🐮 Proper 20

Readings: Amos 8:4-7; Psalm 113; 1 Timothy 2:1-7; Luke 16:1-13.

To Do:

Reflection

 Good morning and welcome to Proper 20. This is Brother Logan Isaac broadcasting from the chapter House in Albany, Oregon. Our readings today come from Amos eight, Psalm 1 13, 1 Timothy two, and Luke 16. And if you are an active listener the weakness is coming out. You know what happened? Was it last night?

A memorial for a proclaimed martyr. And the events of the last several weeks have really upped the contrast for thoughtful Christians to engage with what the Bible says and what the Christ does and what his name is and why, but. This one in particular, the reading from Luke six, I'm sorry, 16 God and Wealth, or God and Mammon.

I, it's a complicated picture because wealth money is something I'm thinking a lot more about lately in terms of power and the problem with money in our day and in. Christ's day is that money proposes to be the thing, which is also a symbol in itself. In other words, money is supposed to stand in for what?

Is it gold? Is it labor? Is it power? It's supposed to be a universal currency. Coins, and now paper money, they're supposed to encapsulate value. But there's no real value. It's just a piece of metal. The thing is a, an engraved piece of metal. The symbol might be work, the symbol might be power. The symbol might be influence.

The symbol might be any number of things, and power itself is not the problem. It's what we do with power and it's what we do with the product of our work and thinking that we can work and therefore be powerful. We can become like God at best. Money is supposed to represent labor because everybody's capable of doing some kind of labor, whether it's intellectual labor or physical labor.

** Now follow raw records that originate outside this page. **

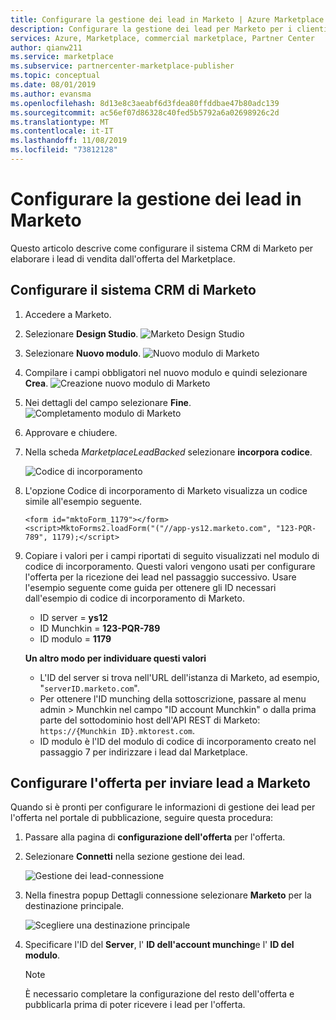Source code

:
 ```yaml
---
title: Configurare la gestione dei lead in Marketo | Azure Marketplace
description: Configurare la gestione dei lead per Marketo per i clienti di Azure Marketplace.
services: Azure, Marketplace, commercial marketplace, Partner Center
author: qianw211
ms.service: marketplace
ms.subservice: partnercenter-marketplace-publisher
ms.topic: conceptual
ms.date: 08/01/2019
ms.author: evansma
ms.openlocfilehash: 8d13e8c3aeabf6d3fdea80ffddbae47b80adc139
ms.sourcegitcommit: ac56ef07d86328c40fed5b5792a6a02698926c2d
ms.translationtype: MT
ms.contentlocale: it-IT
ms.lasthandoff: 11/08/2019
ms.locfileid: "73812128"
---
```

# <a name="configure-lead-management-in-marketo"></a>Configurare la gestione dei lead in Marketo

Questo articolo descrive come configurare il sistema CRM di Marketo per elaborare i lead di vendita dall'offerta del Marketplace.

## <a name="set-up-your-marketo-crm-system"></a>Configurare il sistema CRM di Marketo

1. Accedere a Marketo.
2. Selezionare **Design Studio**.
    ![Marketo Design Studio](./media/commercial-marketplace-lead-management-instructions-marketo/marketo-1.png)

3.  Selezionare **Nuovo modulo**.
    ![Nuovo modulo di Marketo](./media/commercial-marketplace-lead-management-instructions-marketo/marketo-2.png)

4.  Compilare i campi obbligatori nel nuovo modulo e quindi selezionare **Crea**.
    ![Creazione nuovo modulo di Marketo](./media/commercial-marketplace-lead-management-instructions-marketo/marketo-3.png)

5.  Nei dettagli del campo selezionare **Fine**.
    ![Completamento modulo di Marketo](./media/commercial-marketplace-lead-management-instructions-marketo/marketo-4.png)

6.  Approvare e chiudere.

7. Nella scheda *MarketplaceLeadBacked* selezionare **incorpora codice**. 

    ![Codice di incorporamento](./media/commercial-marketplace-lead-management-instructions-marketo/marketo-6.png)

8. L'opzione Codice di incorporamento di Marketo visualizza un codice simile all'esempio seguente.

    ```
    <form id="mktoForm_1179"></form>
    <script>MktoForms2.loadForm("("//app-ys12.marketo.com", "123-PQR-789", 1179);</script>
    ```

9. Copiare i valori per i campi riportati di seguito visualizzati nel modulo di codice di incorporamento. Questi valori vengono usati per configurare l'offerta per la ricezione dei lead nel passaggio successivo. Usare l'esempio seguente come guida per ottenere gli ID necessari dall'esempio di codice di incorporamento di Marketo.

    - ID server = **ys12**
    - ID Munchkin = **123-PQR-789**
    - ID modulo = **1179**

    **Un altro modo per individuare questi valori**

    - L'ID del server si trova nell'URL dell'istanza di Marketo, ad esempio, "`serverID.marketo.com`".
    - Per ottenere l'ID munching della sottoscrizione, passare al menu admin > Munchkin nel campo "ID account Munchkin" o dalla prima parte del sottodominio host dell'API REST di Marketo: `https://{Munchkin ID}.mktorest.com`.
    - ID modulo è l'ID del modulo di codice di incorporamento creato nel passaggio 7 per indirizzare i lead dal Marketplace.

## <a name="configure-your-offer-to-send-leads-to-marketo"></a>Configurare l'offerta per inviare lead a Marketo

Quando si è pronti per configurare le informazioni di gestione dei lead per l'offerta nel portale di pubblicazione, seguire questa procedura: 

1. Passare alla pagina di **configurazione dell'offerta** per l'offerta.
1. Selezionare **Connetti** nella sezione gestione dei lead. 

    ![Gestione dei lead-connessione](./media/commercial-marketplace-lead-management-instructions-marketo/lead-management-connect.png)

1. Nella finestra popup Dettagli connessione selezionare **Marketo** per la destinazione principale.

    ![Scegliere una destinazione principale](./media/commercial-marketplace-lead-management-instructions-marketo/choose-lead-destination.png)

4. Specificare l'ID del **Server**, l' **ID dell'account munching**e l' **ID del modulo**.

    >[!Note]
    >È necessario completare la configurazione del resto dell'offerta e pubblicarla prima di poter ricevere i lead per l'offerta.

And the more you contribute to. A project, the more value you've invested and that's supposed to come back to you in terms of cash money. And instead of you having ownership in that thing that you built, all you walk away with is money. It makes me think of the military wear, like you put six years of your life on it.

In my case and back in the day, they would give you a $500 check and a ticket home and that's it. Now you've got the VA benefits and quote unquote entitlements and. But they're all supposed to be representations, signs of other things. My VA disability compensation is supposed to be a sign for the effect that service had on me to deprive me of the ability to work.

That's why it's called disability income. And I got it right away. I got went into the military right out of high school. And I spent six years in and it took me two years wrestling with the VA to finally get a rating. And from that day forward, I've had monthly income. And that is because it assumes the military assumes that I have been made unable to work as a direct result of my service.

And so it's compensation. The money is a sign of the labor that I put into in the labor that labor prevents me from doing in the future. And whether that's, bone stuff or PTSD or muscular, like that's the sign, that's the thing that the money points to. Now, the richest person in the world or the richest people in the world are not the ones that work the hardest.

I've never seen any dirt on their hands. I've never seen sweat on their brow. Ever, even in like photo shoots or photo ops, and that speaks to something that everybody knows, but is not supposed to say that money is not really a credible representation of value or labor because some people hoard it. Some people take more money than their work equally produces, and the end of Luke.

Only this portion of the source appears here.